> _Try it_: Every single record needs to be restated word for word.

**** Dataset content

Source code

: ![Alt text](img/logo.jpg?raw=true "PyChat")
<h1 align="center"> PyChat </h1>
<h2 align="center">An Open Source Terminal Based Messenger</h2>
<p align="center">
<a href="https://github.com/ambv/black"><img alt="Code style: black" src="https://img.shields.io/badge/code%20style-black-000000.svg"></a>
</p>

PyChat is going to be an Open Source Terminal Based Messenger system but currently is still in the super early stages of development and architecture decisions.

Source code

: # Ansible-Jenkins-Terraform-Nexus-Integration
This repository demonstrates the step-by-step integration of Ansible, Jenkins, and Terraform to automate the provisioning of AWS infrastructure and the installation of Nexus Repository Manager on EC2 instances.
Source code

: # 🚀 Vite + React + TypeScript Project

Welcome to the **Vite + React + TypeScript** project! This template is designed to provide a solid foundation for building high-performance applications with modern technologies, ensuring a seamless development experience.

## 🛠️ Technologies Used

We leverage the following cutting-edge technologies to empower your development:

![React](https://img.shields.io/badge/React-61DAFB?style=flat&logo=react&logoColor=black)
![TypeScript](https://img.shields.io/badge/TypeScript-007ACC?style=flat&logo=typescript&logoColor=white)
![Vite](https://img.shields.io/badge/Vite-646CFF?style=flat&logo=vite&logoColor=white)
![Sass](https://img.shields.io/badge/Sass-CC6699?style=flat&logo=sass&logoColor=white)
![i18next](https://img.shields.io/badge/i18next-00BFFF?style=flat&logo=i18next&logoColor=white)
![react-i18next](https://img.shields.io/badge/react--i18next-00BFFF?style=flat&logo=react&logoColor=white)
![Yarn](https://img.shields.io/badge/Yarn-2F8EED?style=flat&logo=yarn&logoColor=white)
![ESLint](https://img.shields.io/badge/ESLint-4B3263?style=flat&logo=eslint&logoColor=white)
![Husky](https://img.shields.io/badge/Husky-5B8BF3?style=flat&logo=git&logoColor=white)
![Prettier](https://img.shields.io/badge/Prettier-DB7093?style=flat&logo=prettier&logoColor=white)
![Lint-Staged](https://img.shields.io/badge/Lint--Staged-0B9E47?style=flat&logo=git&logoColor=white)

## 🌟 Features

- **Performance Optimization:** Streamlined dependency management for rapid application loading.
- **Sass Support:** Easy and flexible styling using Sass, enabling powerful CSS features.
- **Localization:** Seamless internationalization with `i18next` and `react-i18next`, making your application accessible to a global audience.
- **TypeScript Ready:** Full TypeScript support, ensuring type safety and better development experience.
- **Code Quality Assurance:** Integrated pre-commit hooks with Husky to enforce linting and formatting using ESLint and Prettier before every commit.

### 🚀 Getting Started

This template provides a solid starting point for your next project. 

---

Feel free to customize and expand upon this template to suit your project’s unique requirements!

********

> _Answer box_:
Source code

: ![Alt text](img/logo.jpg?raw=true "PyChat")
<h1 align="center"> PyChat </h1>
<h2 align="center">An Open Source Terminal Based Messenger</h2>
<p align="center">
<a href="https://github.com/ambv/black"><img alt="Code style: black" src="https://img.shields.io/badge/code%20style-black-000000.svg"></a>
</p>

PyChat is going to be an Open Source Terminal Based Messenger system but currently is still in the super early stages of development and architecture decisions.

Source code

: # Ansible-Jenkins-Terraform-Nexus-Integration
This repository demonstrates the step-by-step integration of Ansible, Jenkins, and Terraform to automate the provisioning of AWS infrastructure and the installation of Nexus Repository Manager on EC2 instances.
Source code

: # 🚀 Vite + React + TypeScript Project

Welcome to the **Vite + React + TypeScript** project! This template is designed to provide a solid foundation for building high-performance applications with modern technologies, ensuring a seamless development experience.

## 🛠️ Technologies Used

We leverage the following cutting-edge technologies to empower your development:

![React](https://img.shields.io/badge/React-61DAFB?style=flat&logo=react&logoColor=black)
![TypeScript](https://img.shields.io/badge/TypeScript-007ACC?style=flat&logo=typescript&logoColor=white)
![Vite](https://img.shields.io/badge/Vite-646CFF?style=flat&logo=vite&logoColor=white)
![Sass](https://img.shields.io/badge/Sass-CC6699?style=flat&logo=sass&logoColor=white)
![i18next](https://img.shields.io/badge/i18next-00BFFF?style=flat&logo=i18next&logoColor=white)
![react-i18next](https://img.shields.io/badge/react--i18next-00BFFF?style=flat&logo=react&logoColor=white)
![Yarn](https://img.shields.io/badge/Yarn-2F8EED?style=flat&logo=yarn&logoColor=white)
![ESLint](https://img.shields.io/badge/ESLint-4B3263?style=flat&logo=eslint&logoColor=white)
![Husky](https://img.shields.io/badge/Husky-5B8BF3?style=flat&logo=git&logoColor=white)
![Prettier](https://img.shields.io/badge/Prettier-DB7093?style=flat&logo=prettier&logoColor=white)
![Lint-Staged](https://img.shields.io/badge/Lint--Staged-0B9E47?style=flat&logo=git&logoColor=white)

## 🌟 Features

- **Performance Optimization:** Streamlined dependency management for rapid application loading.
- **Sass Support:** Easy and flexible styling using Sass, enabling powerful CSS features.
- **Localization:** Seamless internationalization with `i18next` and `react-i18next`, making your application accessible to a global audience.
- **TypeScript Ready:** Full TypeScript support, ensuring type safety and better development experience.
- **Code Quality Assurance:** Integrated pre-commit hooks with Husky to enforce linting and formatting using ESLint and Prettier before every commit.

### 🚀 Getting Started

This template provides a solid starting point for your next project. 

---

Feel free to customize and expand upon this template to suit your project’s unique requirements!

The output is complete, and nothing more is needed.